Chciałam napisać jednak o czymś innym, o
zjawisku, które coraz bardziej mnie irytuje. Ostatnio wybrałam się do
księgarni z zamiarem zakupienia kilku książek - wiedziałam nawet
dokładnie jakich. Mimo to spędziłam wśród półek ponad godzinę,
zastanawiając się co WARTO kupić. Jedną z pozycji, którą zamierzałam
nabyć był Smak miodu - jednak kiedy zobaczyłam tę książkę na
półce - odłożyłam... cienka, marnie wydana i oczywiście wcale nie tania,
w porównaniu do zawartości. Większość obecnie sprzedawanych książek
wydawanych jest na paskudnym, szarym, makulaturowym papierze, co mnie
odrzuca. Nawet jeśli okładka jest ładna (często nawet twarda), szary
papier w środku psuje wszystko. Jeśli nowa książka tak wygląda, to jak
będzie ona wyglądać za kilka lat? W dodatku tak wydane książki wcale nie
są tanie, o nie!
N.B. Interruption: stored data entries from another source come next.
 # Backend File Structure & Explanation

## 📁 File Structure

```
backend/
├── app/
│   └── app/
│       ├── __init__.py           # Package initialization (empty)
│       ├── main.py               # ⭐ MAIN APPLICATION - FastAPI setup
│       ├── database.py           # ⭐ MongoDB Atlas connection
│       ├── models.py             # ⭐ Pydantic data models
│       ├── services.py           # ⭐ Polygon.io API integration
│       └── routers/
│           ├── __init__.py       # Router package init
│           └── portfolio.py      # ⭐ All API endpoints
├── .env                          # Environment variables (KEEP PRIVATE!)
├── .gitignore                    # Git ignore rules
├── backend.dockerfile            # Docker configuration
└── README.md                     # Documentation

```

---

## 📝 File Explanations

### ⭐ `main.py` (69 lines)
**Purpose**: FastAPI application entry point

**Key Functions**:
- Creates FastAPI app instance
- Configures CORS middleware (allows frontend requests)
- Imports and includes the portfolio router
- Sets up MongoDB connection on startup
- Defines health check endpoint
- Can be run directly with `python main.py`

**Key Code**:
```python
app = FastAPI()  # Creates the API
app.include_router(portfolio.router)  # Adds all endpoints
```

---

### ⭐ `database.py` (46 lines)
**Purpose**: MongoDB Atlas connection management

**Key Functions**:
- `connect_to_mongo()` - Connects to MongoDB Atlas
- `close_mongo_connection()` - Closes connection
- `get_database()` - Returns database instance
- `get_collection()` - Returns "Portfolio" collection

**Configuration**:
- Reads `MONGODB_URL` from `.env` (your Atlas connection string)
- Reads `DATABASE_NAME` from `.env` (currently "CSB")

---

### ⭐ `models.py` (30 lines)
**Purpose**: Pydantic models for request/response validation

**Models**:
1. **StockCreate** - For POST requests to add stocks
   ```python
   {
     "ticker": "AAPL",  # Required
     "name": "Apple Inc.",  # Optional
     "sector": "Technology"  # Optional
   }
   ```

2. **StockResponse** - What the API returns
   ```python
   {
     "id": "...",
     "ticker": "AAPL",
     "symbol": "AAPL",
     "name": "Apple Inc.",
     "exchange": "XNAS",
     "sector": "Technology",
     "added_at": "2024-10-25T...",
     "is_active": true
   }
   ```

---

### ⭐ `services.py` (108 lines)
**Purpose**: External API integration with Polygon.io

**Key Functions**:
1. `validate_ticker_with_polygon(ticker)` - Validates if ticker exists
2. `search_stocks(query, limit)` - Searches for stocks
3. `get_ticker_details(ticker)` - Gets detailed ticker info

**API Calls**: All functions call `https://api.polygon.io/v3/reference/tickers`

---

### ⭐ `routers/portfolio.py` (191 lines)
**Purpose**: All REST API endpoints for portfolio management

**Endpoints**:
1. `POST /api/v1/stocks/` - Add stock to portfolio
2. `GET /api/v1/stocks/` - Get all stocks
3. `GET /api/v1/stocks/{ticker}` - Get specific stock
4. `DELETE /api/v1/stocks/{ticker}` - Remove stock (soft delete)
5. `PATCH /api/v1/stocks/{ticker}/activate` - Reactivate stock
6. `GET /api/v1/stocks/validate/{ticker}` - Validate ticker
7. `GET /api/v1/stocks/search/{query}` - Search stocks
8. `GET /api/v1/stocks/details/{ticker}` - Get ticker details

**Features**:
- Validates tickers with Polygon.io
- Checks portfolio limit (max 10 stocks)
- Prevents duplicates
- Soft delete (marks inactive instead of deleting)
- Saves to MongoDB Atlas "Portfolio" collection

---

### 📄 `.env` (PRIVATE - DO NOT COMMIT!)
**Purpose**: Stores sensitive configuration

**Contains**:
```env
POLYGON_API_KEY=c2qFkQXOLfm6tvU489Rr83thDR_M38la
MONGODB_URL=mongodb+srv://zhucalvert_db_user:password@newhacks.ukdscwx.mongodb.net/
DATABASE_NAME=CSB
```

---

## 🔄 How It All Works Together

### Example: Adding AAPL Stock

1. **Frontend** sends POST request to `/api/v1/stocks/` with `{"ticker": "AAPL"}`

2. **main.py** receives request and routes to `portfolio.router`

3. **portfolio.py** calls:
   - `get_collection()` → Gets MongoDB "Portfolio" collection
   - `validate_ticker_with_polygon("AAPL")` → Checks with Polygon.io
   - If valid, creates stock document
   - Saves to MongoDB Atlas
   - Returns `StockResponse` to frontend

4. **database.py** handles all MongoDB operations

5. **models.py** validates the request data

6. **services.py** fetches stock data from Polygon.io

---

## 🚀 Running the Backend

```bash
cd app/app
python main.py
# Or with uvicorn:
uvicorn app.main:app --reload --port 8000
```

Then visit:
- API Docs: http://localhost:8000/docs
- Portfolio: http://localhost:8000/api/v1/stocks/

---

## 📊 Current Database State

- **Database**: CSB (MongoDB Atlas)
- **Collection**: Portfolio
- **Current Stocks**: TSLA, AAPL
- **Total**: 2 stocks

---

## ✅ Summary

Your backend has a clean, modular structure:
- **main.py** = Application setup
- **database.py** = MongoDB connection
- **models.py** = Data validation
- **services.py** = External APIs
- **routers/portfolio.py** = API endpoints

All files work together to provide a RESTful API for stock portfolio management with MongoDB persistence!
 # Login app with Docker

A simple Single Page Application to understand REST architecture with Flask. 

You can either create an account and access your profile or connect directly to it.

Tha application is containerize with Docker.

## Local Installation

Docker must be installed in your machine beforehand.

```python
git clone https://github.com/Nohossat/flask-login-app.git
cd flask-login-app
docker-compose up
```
Nie wiem, czy to jest normalne, czy to jakiś nowy
trend, ale wydawało mi się, że na Zachodzie książki wydawane są w dwóch
wersjach: tańszej, makulaturowej, w miękkiej okładce i droższej,
porządnie wydanej. U nas najczęściej tego wyboru nie ma. Mam wrażenie,
że porządnie wydawana jest już tylko klasyka i pozycje, które zdążyły
stać się bestsellerami. A ja po prostu nie widzę powodu, dla którego
miałabym kupować tandetę.
Z księgarni wyszłam z Greckim skarbem, do którego przeczytania przymierzam się od dawna i z... Barbarzyńcą w ogrodzie, czyli klasyką, którą po prostu wypada mieć.